A Long-Stressed Europa possible Off-Kilter at One Time

By consider the distinctive cracks lining the icy features of Europa, NASA scientists found confirmation that this moon of Jupiter likely spun around a tilted axis at some point and this tilt could power calculations of how much of Europa's history is recorded in its frozen shell, how much heat is generated by tides in its ocean, and even how long the ocean has been liquid.
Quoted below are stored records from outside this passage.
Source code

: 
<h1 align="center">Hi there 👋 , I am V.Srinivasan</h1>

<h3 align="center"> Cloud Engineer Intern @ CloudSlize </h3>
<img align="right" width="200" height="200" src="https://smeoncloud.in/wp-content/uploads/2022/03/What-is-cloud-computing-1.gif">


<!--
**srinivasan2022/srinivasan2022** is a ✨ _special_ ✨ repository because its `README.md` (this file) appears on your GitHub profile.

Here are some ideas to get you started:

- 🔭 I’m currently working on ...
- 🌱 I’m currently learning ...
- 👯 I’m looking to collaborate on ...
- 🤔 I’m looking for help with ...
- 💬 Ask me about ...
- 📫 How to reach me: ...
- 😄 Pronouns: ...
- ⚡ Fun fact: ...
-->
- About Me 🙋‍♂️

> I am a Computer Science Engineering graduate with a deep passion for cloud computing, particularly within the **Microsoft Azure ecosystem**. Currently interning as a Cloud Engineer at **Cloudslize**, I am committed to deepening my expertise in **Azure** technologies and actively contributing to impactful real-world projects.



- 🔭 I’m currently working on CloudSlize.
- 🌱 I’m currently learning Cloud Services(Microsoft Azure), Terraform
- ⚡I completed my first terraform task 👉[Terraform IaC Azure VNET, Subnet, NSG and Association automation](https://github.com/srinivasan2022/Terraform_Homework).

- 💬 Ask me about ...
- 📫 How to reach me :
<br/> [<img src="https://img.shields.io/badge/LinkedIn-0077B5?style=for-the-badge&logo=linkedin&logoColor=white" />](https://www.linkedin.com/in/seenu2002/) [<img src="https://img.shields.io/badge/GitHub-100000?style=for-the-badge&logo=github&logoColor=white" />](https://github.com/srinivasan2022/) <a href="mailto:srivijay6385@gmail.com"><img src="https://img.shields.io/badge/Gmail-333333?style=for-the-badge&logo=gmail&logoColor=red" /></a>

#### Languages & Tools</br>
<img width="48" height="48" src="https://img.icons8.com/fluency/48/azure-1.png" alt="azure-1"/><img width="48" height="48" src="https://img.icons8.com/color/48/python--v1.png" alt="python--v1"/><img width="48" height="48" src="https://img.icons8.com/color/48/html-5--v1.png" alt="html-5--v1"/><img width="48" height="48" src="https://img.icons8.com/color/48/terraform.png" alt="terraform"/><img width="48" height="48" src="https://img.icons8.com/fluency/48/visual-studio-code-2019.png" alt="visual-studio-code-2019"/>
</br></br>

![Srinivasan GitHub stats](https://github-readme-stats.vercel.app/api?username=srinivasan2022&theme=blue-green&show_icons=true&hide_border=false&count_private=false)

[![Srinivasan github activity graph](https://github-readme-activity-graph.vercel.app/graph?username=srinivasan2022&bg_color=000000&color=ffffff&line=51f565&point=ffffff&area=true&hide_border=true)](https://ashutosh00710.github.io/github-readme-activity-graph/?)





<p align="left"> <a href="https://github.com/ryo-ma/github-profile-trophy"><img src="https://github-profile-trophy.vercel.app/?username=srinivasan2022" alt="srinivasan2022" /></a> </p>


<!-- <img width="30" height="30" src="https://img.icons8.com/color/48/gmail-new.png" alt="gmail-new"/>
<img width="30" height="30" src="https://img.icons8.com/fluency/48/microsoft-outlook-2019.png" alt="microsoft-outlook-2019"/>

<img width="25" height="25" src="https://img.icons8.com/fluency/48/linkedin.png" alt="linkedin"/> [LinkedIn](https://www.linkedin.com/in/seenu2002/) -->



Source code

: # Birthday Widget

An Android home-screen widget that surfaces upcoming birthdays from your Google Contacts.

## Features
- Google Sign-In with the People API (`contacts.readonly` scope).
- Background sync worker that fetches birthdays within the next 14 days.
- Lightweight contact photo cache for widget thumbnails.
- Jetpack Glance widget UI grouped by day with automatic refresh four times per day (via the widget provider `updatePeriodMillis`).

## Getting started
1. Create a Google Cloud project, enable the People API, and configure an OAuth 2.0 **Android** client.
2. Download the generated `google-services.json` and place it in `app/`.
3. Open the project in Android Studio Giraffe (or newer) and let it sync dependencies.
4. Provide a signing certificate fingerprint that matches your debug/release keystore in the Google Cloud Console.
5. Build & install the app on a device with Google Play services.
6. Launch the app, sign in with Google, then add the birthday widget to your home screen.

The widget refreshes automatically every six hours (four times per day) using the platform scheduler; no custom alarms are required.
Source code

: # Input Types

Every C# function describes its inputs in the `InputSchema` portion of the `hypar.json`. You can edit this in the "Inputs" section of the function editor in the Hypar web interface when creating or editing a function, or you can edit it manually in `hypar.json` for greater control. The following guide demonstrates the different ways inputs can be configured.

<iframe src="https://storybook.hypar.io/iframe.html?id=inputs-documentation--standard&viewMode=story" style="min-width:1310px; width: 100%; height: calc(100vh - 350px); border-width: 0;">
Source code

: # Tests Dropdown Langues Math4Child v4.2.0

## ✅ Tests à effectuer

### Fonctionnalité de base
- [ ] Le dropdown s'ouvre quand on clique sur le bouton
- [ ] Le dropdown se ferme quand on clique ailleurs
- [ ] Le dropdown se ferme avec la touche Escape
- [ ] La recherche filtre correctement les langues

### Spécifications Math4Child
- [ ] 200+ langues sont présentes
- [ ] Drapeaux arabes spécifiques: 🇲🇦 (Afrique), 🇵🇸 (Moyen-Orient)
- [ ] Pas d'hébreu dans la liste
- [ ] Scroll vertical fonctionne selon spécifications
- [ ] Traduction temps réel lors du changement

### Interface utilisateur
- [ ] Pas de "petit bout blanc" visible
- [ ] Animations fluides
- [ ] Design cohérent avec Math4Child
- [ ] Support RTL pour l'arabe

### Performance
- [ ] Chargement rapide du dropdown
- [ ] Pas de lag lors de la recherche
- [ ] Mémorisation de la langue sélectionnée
The Europa's network of crisscrossing cracks serves as a record of the stress caused by huge tides in the moon's global ocean. These tides occur for the reason that Europa travels around Jupiter in a slightly oval-shaped range to after Europa comes closer to the planet, the moon gets stretched like a rubber band, with the ocean height at the long ends increasing nearly 100 feet (30 meters). That's approximately as high as the 2004 tsunami in the Indian Ocean, but it happens on a body that events only about one-quarter of Earth's diameter as Europa moves farther from Jupiter, it relaxes back into the shape of a ball.
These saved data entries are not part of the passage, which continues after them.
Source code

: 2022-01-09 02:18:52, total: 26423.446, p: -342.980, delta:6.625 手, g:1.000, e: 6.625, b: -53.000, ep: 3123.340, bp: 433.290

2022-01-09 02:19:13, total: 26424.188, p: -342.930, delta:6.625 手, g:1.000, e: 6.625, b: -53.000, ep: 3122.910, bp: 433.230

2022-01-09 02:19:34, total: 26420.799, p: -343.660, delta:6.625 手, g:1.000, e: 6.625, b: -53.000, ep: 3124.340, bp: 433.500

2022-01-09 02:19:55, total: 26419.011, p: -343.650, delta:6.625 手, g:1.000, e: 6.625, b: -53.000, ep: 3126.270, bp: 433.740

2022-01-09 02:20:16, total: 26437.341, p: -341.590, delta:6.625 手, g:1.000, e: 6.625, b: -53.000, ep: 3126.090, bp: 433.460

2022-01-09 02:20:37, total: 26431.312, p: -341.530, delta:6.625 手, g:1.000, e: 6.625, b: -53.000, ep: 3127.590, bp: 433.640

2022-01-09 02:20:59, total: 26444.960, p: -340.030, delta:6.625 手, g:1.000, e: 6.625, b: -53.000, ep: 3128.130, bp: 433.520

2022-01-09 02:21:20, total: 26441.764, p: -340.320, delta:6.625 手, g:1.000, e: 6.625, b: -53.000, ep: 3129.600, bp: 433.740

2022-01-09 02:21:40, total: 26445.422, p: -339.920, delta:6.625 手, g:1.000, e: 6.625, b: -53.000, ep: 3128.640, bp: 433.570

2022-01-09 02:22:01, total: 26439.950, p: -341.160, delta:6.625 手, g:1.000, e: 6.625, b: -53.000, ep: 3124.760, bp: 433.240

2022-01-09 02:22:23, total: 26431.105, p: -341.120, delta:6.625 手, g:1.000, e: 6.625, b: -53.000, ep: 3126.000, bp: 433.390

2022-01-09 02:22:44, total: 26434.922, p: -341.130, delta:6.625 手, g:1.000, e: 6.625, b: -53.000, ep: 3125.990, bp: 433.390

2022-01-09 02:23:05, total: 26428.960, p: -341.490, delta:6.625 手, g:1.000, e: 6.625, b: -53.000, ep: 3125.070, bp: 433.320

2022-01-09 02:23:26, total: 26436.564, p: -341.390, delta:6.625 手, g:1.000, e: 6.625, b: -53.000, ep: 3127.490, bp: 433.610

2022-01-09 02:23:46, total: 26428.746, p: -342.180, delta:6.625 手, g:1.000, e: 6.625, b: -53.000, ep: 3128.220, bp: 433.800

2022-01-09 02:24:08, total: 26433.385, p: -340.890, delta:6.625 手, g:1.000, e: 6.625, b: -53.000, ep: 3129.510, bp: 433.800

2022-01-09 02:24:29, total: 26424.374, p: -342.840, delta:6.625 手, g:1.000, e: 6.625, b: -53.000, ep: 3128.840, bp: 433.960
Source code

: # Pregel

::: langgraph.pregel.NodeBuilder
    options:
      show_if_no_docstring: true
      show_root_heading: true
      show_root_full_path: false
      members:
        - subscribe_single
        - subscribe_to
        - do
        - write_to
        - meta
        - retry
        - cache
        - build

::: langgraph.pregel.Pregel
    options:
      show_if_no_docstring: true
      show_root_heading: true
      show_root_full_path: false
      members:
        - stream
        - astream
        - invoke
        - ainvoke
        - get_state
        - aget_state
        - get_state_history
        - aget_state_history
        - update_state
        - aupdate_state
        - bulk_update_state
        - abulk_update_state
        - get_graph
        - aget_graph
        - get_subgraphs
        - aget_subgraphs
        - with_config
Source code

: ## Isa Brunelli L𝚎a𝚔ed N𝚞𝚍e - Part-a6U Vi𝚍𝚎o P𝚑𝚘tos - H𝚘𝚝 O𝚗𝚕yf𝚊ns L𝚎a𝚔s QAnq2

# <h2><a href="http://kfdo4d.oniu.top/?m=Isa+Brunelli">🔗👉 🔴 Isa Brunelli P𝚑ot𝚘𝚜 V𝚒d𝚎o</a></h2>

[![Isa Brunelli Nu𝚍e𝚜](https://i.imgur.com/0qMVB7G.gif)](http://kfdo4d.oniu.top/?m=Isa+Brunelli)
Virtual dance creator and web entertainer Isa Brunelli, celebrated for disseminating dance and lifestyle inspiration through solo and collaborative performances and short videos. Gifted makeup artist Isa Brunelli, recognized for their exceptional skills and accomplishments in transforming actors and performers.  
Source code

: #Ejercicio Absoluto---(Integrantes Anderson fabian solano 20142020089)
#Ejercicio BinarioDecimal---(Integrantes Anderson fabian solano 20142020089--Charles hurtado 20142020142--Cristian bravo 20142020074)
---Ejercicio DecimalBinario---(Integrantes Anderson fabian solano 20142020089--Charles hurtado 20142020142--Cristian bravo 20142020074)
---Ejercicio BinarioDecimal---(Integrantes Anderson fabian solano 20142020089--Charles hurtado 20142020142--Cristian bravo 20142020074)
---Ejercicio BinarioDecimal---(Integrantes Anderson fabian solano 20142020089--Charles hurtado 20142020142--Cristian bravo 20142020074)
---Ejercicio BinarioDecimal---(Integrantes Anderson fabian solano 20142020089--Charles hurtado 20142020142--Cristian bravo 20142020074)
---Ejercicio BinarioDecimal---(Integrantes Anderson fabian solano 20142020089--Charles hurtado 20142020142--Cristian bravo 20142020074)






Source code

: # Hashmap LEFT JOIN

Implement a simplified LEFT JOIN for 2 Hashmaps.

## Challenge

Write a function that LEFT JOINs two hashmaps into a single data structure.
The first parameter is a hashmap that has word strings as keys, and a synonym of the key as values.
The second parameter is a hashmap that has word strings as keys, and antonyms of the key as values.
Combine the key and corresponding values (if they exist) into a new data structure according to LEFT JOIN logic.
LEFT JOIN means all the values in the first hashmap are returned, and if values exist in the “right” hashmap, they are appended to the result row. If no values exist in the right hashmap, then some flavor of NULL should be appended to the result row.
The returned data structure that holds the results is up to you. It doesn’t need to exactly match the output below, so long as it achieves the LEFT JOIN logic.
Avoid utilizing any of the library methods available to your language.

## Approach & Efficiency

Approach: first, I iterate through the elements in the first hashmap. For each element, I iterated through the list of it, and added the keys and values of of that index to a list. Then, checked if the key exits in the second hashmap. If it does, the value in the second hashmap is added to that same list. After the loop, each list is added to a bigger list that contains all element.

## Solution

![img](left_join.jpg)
NASA's P-3B airplane on an Operation for IceBridge campaign

 
The analysis from the cockpit of NASA’s P-3B aircraft on an Operation IceBridge campaign is truly dramatic and the mission doesn't travel to together ends of the Earth for the landscape of way the airborne charge is there to collect radar, laser altimetry, and other data on the change ice sheets, glaciers, and sea ice of the Arctic and Antarctic and other than for those of us who aren't polar pilots, here's a collection of some of the most excellent footage from the forward and nadir cameras mount to the aircraft in use at some stage in IceBridge's spring deployment over Greenland and the Arctic Ocean.

Russian cargo Ship Launch to International Space Station

An unpiloted Russian cargo ship carrying almost three tons of supply for the mission 36 crew docked to the worldwide Space Station less than six hours after start on Saturday and the ISS advancement 52 resupply ship dock with the station Pirs docking section at 10:26 p.m. EDT, deliver 1,212 pounds of propellant, 42 pounds of oxygen, 62 pounds of air, 926 pounds of water and 3,395 pounds of extra parts, maintenance tools and research hardware to incorporated in the payload are tools identified for likely repairs to the U.S. spacesuits on the position at the time of docking movement 52 and the station were flying 260 miles larger than the Pacific Ocean future the west coast of South America.

The space freighters start on from the Baikonur Cosmodrome in Kazakhstan at 4:45 p.m. EDT 2:45 a.m. Sunday Kazakhstan time on a go faster, four-orbit journey to come together with the station by the side of the time of start, the station was flying 260 miles over southern Russia near the margin between Kazakhstan and Mongolia.